Tuesday, August 3, 2010

Do you remember the time................No. No, I don't.

How many times in one day does it take for you to realize you need toilet paper in the bathroom, after you've already sat down to go? 3, apparently for me. Do you think I have rectified the situation, and walked my happy butt out to the laundry room where the huge Costco package of toilet paper is yet? That would be a no too, because I just thought of it again as I sat down to type. What have I been using all day when this has happened to me? Kind of a personal question to ask, don't you think? Pervert. But, since you asked, I'll tell you. I have an emergency supply of those flushable baby wipes hidden in my bathroom, because this same situation has come up one too many times, with the kids out of earshot, and me stuck on the loo. (I am part English, and that is what my people call it!) Don't tell them or Alan if you see them, because then I would really be out of luck and that's not something I want to think about. I'm not really sure why this particular conversation would come up, but you already asked about what I used to wipe with, so I have no idea what you choose to talk about with others. Maybe you could learn a little something about "personal boundaries", but what do I know? I'm just covering my butt-so to speak.
 
Now that that's out of the way........How was your day?
Today's projects. Miles' is on the end, Ben's holding it for the camera shy baby.
It's Tuesday, so it was Art Class day! I did remember to bring my camera today, but did not remember to take any pictures. If you read my blog, this will not surprise you at all. We made dream catchers, and though the Mom's and I did a good chunk of the work, the kids were all pretty happy with the outcomes. My children's are proudly displayed on their bedroom walls, except for Ben's. His is in the Family Room, where he is planning to sleep, I guess. So not gonna happen.

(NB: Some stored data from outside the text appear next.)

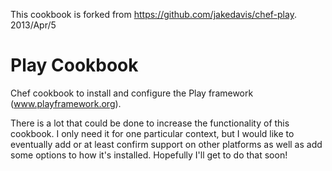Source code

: This cookbook is forked from https://github.com/jakedavis/chef-play.
2013/Apr/5


Play Cookbook
=============

Chef cookbook to install and configure the Play framework
(www.playframework.org).

There is a lot that could be done to increase the functionality of this
cookbook. I only need it for one particular context, but I would like to
eventually add or at least confirm support on other platforms as well as add
some options to how it's installed. Hopefully I'll get to do that soon!

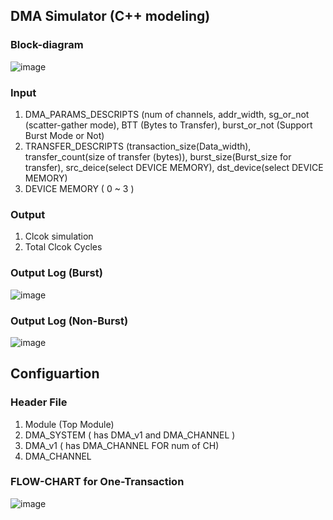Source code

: ## DMA Simulator (C++ modeling)
### Block-diagram

![image](https://github.com/user-attachments/assets/ef98bb37-2060-4deb-b425-e5982e8794cc)



### Input  
1. DMA_PARAMS_DESCRIPTS (num of channels, addr_width, sg_or_not (scatter-gather mode), BTT (Bytes to Transfer), burst_or_not (Support Burst Mode or Not)
2. TRANSFER_DESCRIPTS (transaction_size(Data_width), transfer_count(size of transfer (bytes)), burst_size(Burst_size for transfer), src_deice(select DEVICE MEMORY), dst_device(select DEVICE MEMORY) 
3. DEVICE MEMORY ( 0 ~ 3 )


### Output
1.  Clcok simulation
2.  Total Clcok Cycles

### Output Log (Burst)
![image](https://github.com/user-attachments/assets/9716a486-c95c-474f-bc14-59b17352e41a)


### Output Log (Non-Burst)
![image](https://github.com/user-attachments/assets/eae29f50-3a47-4656-83d5-83734b4e681b)


## Configuartion
### Header File
1. Module (Top Module)
2. DMA_SYSTEM ( has DMA_v1 and DMA_CHANNEL )
3. DMA_v1 ( has DMA_CHANNEL FOR num of CH)
4. DMA_CHANNEL

### FLOW-CHART for One-Transaction
![image](https://github.com/user-attachments/assets/d42740c3-44f9-441f-8af3-623498ac2abe)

We also did this at Redwood Park, which is a new park-to me, and I love it! It is close to home, and the equipment is all pretty new. So no bird poo, swearing teenagers, throngs of out of control children (even mine were on their best behavior!!), and there was a mom there that was blowing bubbles for our kids while we were otherwise employed. It was awesome. Alan even took the boys there again tonight. They loved it, and I am glad that we had the chance to find it.

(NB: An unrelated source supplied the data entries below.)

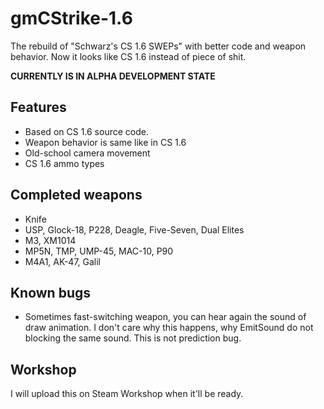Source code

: # gmCStrike-1.6
The rebuild of "Schwarz's CS 1.6 SWEPs" with better code and weapon behavior. Now it looks like CS 1.6 instead of piece of shit.

**CURRENTLY IS IN ALPHA DEVELOPMENT STATE**

## Features
- Based on CS 1.6 source code.
- Weapon behavior is same like in CS 1.6
- Old-school camera movement
- CS 1.6 ammo types

## Completed weapons
- Knife
- USP, Glock-18, P228, Deagle, Five-Seven, Dual Elites
- M3, XM1014
- MP5N, TMP, UMP-45, MAC-10, P90
- M4A1, AK-47, Galil

## Known bugs
- Sometimes fast-switching weapon, you can hear again the sound of draw animation. I don't care why this happens, why EmitSound do not blocking the same sound. This is not prediction bug.

## Workshop
I will upload this on Steam Workshop when it'll be ready.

I don't remember going to the park a lot when I was a kid. If I wanted to play on a playground I had to walk on my own 2 feet *gasp* the Mile or so up the road to Ayers Elementary. Like I didn't spend enough time there as it was. It was a much safer time back then, so seeing a few 7-8 year olds walking along the road at all hours of the day wasn't out of the norm. Today kids expect to be driven to the park all the time, and it seems like you are guilty of neglect if you don't take them. I feel like I'm almost spoiling my kids, but I'm probably just jealous that I didn't get this done for me. It's like we used to torture my little brother, Adam when we would see my mom doing things for the "baby" that she never did for us. Driving him to school, picking him up from school.....I don't think he realized what legs were even for until he was out of high school. He never had to take the bus, and know the struggle of just getting to school alive. With the overcrowding, missed stops because the driver "forgot" to stop after you rang the bell indicating you'd "like to get off please!!", or the serious B.O. that could knock out an elephant, and is so common among kids in Middle School who's parents either never introduced them to a shower or a stick of deodorant! He will never know that pain, so my brothers/sisters and I took it upon ourselves to let him know his place. He was the youngest after all. I used to tell him that "he'll never get away with anything, or do anything original because all of us have thought of it/done it before him-so don't even try. (Ok, so I wasn't always the shining pillar of society that I am today.....) I feel like my kids will become like the horrible kids I see all too often around town if I keep giving in to their every whim, so maybe for every park trip I should take away something from them, so they don't get too spoiled to manage.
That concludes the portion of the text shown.